───── Information supplied

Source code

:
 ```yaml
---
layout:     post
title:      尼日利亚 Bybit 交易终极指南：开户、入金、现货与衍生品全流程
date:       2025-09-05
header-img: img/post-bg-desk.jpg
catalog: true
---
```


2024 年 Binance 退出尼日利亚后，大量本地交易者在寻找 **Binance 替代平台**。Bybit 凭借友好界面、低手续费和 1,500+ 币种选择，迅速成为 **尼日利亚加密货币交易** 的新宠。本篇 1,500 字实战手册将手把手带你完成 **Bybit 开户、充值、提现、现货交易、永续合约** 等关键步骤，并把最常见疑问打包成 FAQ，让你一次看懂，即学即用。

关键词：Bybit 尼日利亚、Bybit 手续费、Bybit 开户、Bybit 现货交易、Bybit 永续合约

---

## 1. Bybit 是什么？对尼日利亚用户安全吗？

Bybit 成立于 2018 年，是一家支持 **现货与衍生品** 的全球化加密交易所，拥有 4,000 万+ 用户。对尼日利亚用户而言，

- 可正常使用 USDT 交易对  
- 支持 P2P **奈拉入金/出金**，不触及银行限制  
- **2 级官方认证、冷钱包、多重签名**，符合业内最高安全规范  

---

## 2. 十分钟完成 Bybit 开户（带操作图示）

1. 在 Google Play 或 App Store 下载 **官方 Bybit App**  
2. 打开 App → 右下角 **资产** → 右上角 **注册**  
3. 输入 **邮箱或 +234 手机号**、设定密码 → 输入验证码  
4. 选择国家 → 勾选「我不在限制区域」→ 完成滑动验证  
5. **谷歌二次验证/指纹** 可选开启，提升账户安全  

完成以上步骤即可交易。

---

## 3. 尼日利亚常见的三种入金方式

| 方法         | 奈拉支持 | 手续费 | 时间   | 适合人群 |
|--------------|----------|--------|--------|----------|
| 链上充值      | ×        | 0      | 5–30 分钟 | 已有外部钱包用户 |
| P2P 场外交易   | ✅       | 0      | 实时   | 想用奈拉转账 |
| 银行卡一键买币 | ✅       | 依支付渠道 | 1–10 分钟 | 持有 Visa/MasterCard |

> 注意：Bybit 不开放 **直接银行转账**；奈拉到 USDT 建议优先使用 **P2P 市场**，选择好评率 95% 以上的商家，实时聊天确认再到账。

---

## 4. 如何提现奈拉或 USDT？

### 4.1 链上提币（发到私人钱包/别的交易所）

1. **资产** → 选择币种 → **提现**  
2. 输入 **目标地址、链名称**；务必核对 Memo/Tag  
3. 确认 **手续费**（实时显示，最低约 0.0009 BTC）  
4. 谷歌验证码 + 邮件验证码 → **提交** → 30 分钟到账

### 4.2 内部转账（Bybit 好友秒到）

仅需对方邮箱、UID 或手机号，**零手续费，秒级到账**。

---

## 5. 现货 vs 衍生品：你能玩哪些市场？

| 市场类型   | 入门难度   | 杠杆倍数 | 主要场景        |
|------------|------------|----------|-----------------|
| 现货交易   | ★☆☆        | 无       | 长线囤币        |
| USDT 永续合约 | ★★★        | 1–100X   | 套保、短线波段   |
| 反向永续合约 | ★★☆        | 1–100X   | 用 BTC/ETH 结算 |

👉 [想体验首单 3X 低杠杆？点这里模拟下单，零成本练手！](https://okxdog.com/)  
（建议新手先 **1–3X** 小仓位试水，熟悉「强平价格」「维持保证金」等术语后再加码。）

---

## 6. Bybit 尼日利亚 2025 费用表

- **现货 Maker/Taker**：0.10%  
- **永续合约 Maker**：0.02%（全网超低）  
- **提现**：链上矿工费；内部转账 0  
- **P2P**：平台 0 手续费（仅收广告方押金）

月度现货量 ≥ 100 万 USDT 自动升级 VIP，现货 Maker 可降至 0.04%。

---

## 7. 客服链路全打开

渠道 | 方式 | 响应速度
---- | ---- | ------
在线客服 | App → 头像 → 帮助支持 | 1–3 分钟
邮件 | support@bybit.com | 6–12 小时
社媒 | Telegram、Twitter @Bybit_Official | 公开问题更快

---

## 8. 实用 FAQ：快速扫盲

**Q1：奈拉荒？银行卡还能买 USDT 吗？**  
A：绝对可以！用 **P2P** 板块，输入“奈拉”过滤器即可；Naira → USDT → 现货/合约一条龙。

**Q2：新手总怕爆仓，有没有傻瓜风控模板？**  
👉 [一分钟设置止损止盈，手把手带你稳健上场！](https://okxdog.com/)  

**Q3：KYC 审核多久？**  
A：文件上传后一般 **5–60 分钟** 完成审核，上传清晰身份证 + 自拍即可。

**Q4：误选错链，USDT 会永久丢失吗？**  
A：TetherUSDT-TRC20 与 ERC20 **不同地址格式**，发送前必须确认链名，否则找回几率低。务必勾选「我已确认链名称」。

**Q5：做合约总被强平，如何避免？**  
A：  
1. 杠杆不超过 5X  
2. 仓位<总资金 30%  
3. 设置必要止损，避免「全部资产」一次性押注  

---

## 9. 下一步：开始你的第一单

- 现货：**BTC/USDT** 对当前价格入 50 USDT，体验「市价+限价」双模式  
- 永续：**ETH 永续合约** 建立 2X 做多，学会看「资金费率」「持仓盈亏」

──────────

### Your goal
Where a line of the records has the string "post", return that line.

### Solution
layout:     post
header-img: img/post-bg-desk.jpg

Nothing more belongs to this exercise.